At this point, I'm wondering if I should still offer since the numbers are only where I want them to be renting out two units. I figure I could make half of it an ADU and then potentially rent out the other half of the basement to my "roommate" even though they have their own space with a separate entrance. Not sure if that's a bad idea and would like input. Any ideas or advice for this situation? Thanks in advance!
Wow, this can be a can of worms, but it is he/she that brings solutions to problems that wins the deal and makes profit doing so. In problems lies opportunity.

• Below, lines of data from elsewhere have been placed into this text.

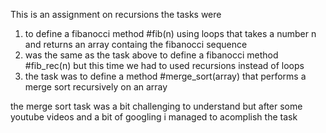 This is an assignment on recursions
the tasks were
1. to define a fibanocci method #fib(n) using loops that takes a number n and returns an array containg the fibanocci sequence
2. was the same as the task above to define a fibanocci method #fib_rec(n) but this time we had to used recursions instead of loops
3. the task was to define a method #merge_sort(array) that performs a merge sort recursively on an array

the merge sort task was a bit challenging to understand but after some youtube videos and a bit of googling i managed to acomplish the task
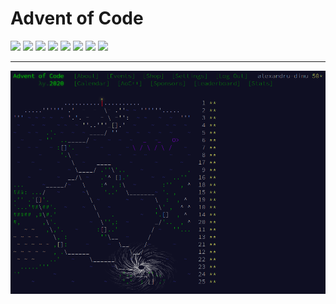# Advent of Code

<!-- begin-year-badge -->
[![](https://img.shields.io/badge/2022-18%20stars-755e1d)](./2022)
[![](https://img.shields.io/badge/2021-39%20stars-3b8421)](./2021)
[![](https://img.shields.io/badge/2020-50%20stars-239323)](./2020)
[![](https://img.shields.io/badge/2019-7%20stars-a3401a)](./2019)
[![](https://img.shields.io/badge/2018-2%20stars-c62917)](./2018)
[![](https://img.shields.io/badge/2017-4%20stars-b53418)](./2017)
[![](https://img.shields.io/badge/2016-2%20stars-c62917)](./2016)
[![](https://img.shields.io/badge/2015-4%20stars-b53418)](./2015)
<!-- end-year-badge -->

---

[![](./assets/aoc-2020.png)](./2020)

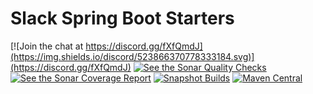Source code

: # Slack Spring Boot Starters

[![Join the chat at https://discord.gg/fXfQmdJ](https://img.shields.io/discord/523866370778333184.svg)](https://discord.gg/fXfQmdJ)
[![See the Sonar Quality Checks](https://sonarcloud.io/api/project_badges/measure?project=com.kreait.slack-spring-boot-starter&metric=alert_status&metric=alert_status)](https://sonarcloud.io/dashboard?id=com.kreait.slack-spring-boot-starter)
[![See the Sonar Coverage Report](https://sonarcloud.io/api/project_badges/measure?project=com.kreait.slack-spring-boot-starter&metric=coverage)](https://sonarcloud.io/dashboard?id=com.kreait.slack-spring-boot-starter)
[![Snapshot Builds](https://github.com/kreait/slack-spring-boot-starter/workflows/Snapshot%20Publish/badge.svg?branch=main)](https://github.com/kreait/slack-spring-boot-starter)
[![Maven Central](https://img.shields.io/maven-central/v/com.kreait.slack/slack-spring-boot-starter)](https://search.maven.org/artifact/com.kreait.slack/slack-spring-boot-starter)
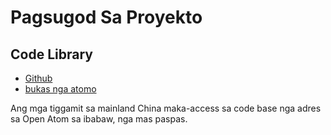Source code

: # Pagsugod Sa Proyekto

## Code Library

* [Github](https://github.com/3TiSite)
* [bukas nga atomo](https://atomgit.com/orgs/3ti)

Ang mga tiggamit sa mainland China maka-access sa code base nga adres sa Open Atom sa ibabaw, nga mas paspas.
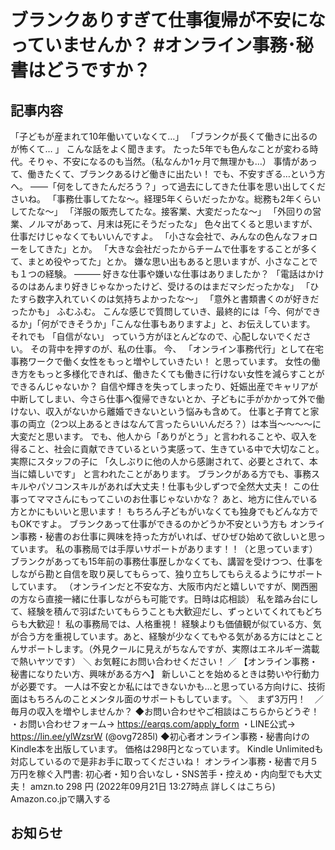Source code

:# ブランクありすぎて仕事復帰が不安になっていませんか？ #オンライン事務･秘書はどうですか？

## 記事内容
「子どもが産まれて10年働いていなくて…」
「ブランクが長くて働きに出るのが怖くて… 」
こんな話をよく聞きます。
たった5年でも色んなことが変わる時代。そりゃ、不安になるのも当然。（私なんか1ヶ月で無理かも…）
事情があって、働きたくて、ブランクあるけど働きに出たい！
でも、不安すぎる…という方へ。
――「何をしてきたんだろう？」って過去にしてきた仕事を思い出してくださいね。
「事務仕事してたな〜。経理5年くらいだったかな。総務も2年くらいしてたな～」
「洋服の販売してたな。接客業、大変だったな～」
「外回りの営業、ノルマがあって、月末は死にそうだったな」
色々出てくると思いますが、仕事だけじゃなくてもいいんですよ。
「小さな会社で、みんなの色んなフォローをしてきた」とか。
「大きな会社だったからチームで仕事をすることが多くて、まとめ役やってた」とか。
嫌な思い出もあると思いますが、小さなことでも１つの経験。
――― 好きな仕事や嫌いな仕事はありましたか？
「電話はかけるのはあんまり好きじゃなかったけど、受けるのはまだマシだったかな」
「ひたすら数字入れていくのは気持ちよかったな〜」
「意外と書類書くのが好きだったかも」
ふむふむ。
こんな感じで質問していき、最終的には「今、何ができるか」「何ができそうか」「こんな仕事もありますよ」と、お伝えしています。
それでも
「自信がない」
っていう方がほとんどなので、心配しないでください。
その背中を押すのが、私の仕事。
今、
「オンライン事務代行」として在宅事務ワークで働く女性をもっと増やしていきたい！
と思っています。
女性の働き方をもっと多様化できれば、働きたくても働きに行けない女性を減らすことができるんじゃないか？
自信や輝きを失ってしまったり、妊娠出産でキャリアが中断してしまい、今さら仕事へ復帰できないとか、子どもに手がかかって外で働けない、収入がないから離婚できないという悩みも含めて。
仕事と子育てと家事の両立（2つ以上あるときはなんて言ったらいいんだろ？）は本当～～～～に大変だと思います。
でも、他人から「ありがとう」と言われることや、収入を得ること、社会に貢献できているという実感って、生きている中で大切なこと。
実際にスタッフの子に
「久しぶりに他の人から感謝されて、必要とされて、本当に嬉しいです」
と言われたことがあります。
ブランクがある方でも、事務スキルやパソコンスキルがあれば大丈夫！仕事も少しずつで全然大丈夫！
この仕事ってママさんにもってこいのお仕事じゃないかな？
あと、地方に住んでいる方とかにもいいと思います！
もちろん子どもがいなくても独身でもどんな方でもOKですよ。
ブランクあって仕事ができるのかどうか不安という方も
オンライン事務・秘書のお仕事に興味を持った方がいれば、ぜひぜひ始めて欲しいと思っています。
私の事務局では手厚いサポートがあります！！（と思っています）
ブランクがあっても15年前の事務仕事歴しかなくても、講習を受けつつ、仕事をしながら勘と自信を取り戻してもらって、独り立ちしてもらえるようにサポートしています。
（オンラインだと不安な方、大阪市内だと嬉しいですが、関西圏の方なら直接一緒に仕事しながらも可能です。日時は応相談）
私を踏み台にして、経験を積んで羽ばたいてもらうことも大歓迎だし、ずっといてくれてもどちらも大歓迎！
私の事務局では、人格重視！
経験よりも価値観が似ている方、気が合う方を重視しています。あと、経験が少なくてもやる気がある方にはとことんサポートします。（外見クールに見えがちなんですが、実際はエネルギー満載で熱いヤツです）
＼ お気軽にお問い合わせください！ ／
【オンライン事務・秘書になりたい方、興味がある方へ】
新しいことを始めるときは勢いや行動力が必要です。
一人は不安とか私にはできないかも…と思っている方向けに、技術面はもちろんのことメンタル面のサポートもしています。
＼　まず3万円！　／
毎月の収入を増やしませんか？
◆お問い合わせやご相談はこちらからどうぞ！
・お問い合わせフォーム→
https://earqs.com/apply_form
・LINE公式→
https://lin.ee/ylWzsrW
(@ovg7285l)
◆初心者オンライン事務・秘書向けのKindle本を出版しています。
価格は298円となっています。
Kindle Unlimitedも対応しているので是非お手に取ってくださいね！
オンライン事務・秘書で月５万円を稼ぐ入門書: 初心者・知り合いなし・SNS苦手・控えめ・内向型でも大丈夫！
amzn.to
298
円
(2022年09月21日 13:27時点
詳しくはこちら)
Amazon.co.jpで購入する

## お知らせ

That said, here is what I would do. I would go to the city or county planning dept. tell them you are considering buying this place and tell them how the current layout of the home is set up. Ask them what it would take to get this rezoned as either a duplex with an ADU or a triplex. They should be able to tell you if it can be done and if so, what paperwork, permits and various costs would be. They will also tell you it must be inspected and depending on the inspection they can make you rip it all out or just update certain things.
Once you have known costs, you can go back to the seller and explain that anyone that buys that home will end up doing the same that you will be required to do as their conventional or govie lenders will stop the loan based on the appraiser identifying these as unpermitted additions. You can then offer him a price that reflects the costs you will have to bear as well adding profit in there for yourself to get these things done. So if it costs you $40K to get this done, offer a $70K reduction in price.
The loan side of things, you may have to take this as Hard Money or Fix n Flip money to get it taken down, get rehab done and then refinance it to a conventional loan. If you think you can get it done just on a conventional loan, then consult with your loan officer being honest with full disclosure of what needs to be done, they can even consult with underwriting ahead of time and let you know if the loan will fly as a conventional loan.
Be the solution provider and because of it you will be the winning bidder.
I hope this helps?
Are those kitchens legal? Depending on jurisdiction, sometimes only 1 kitchen is allowed per property or SF. That's your first thing to check...
@Jake Collins - Which state is this in? If it is in California, then you should go for it because of new laws coming down like SB 9 and 10.
Thanks for all the help everyone! Certainly was a weird situation. Decided to go with out best offer and try to figure it out during the inspection period but the seller apparently already had a buyer in mind. Turns out that buyer was also willing to accept with the terms that it was an unpermitted ADU (we weren't even asked despite having the high offer). Could have been tough but could have also made good money. That's how it goes, I guess. Onto the next! Thanks again!